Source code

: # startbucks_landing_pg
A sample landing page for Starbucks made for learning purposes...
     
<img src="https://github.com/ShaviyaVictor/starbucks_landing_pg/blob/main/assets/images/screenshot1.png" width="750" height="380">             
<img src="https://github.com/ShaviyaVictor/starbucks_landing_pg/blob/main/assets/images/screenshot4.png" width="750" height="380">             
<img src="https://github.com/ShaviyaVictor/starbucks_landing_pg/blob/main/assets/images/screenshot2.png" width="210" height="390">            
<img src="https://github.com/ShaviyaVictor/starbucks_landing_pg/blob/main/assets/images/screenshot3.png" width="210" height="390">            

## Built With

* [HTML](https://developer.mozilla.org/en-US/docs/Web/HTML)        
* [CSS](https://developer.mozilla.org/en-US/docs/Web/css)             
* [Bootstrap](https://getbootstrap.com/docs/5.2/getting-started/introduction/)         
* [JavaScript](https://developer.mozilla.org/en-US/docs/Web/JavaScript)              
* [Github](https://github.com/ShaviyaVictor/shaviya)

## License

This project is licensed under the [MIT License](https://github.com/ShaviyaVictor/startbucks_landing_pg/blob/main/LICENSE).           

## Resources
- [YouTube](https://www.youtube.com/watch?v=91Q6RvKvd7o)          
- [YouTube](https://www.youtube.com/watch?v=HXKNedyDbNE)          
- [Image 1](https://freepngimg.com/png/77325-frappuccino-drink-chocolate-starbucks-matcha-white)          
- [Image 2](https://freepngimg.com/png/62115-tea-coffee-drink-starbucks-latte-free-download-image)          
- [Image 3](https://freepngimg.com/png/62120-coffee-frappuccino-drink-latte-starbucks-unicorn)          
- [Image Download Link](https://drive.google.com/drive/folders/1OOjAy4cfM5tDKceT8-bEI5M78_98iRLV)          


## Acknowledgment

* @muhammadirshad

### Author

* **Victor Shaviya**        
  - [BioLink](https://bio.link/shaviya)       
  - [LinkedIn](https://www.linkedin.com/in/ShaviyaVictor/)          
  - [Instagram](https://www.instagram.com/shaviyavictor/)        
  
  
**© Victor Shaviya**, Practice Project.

────────

» Task statement
Copy each line above where the string "frappuccino" occurs.

» Answer box
- [Image 1](https://freepngimg.com/png/77325-frappuccino-drink-chocolate-starbucks-matcha-white)          
- [Image 3](https://freepngimg.com/png/62120-coffee-frappuccino-drink-latte-starbucks-unicorn)          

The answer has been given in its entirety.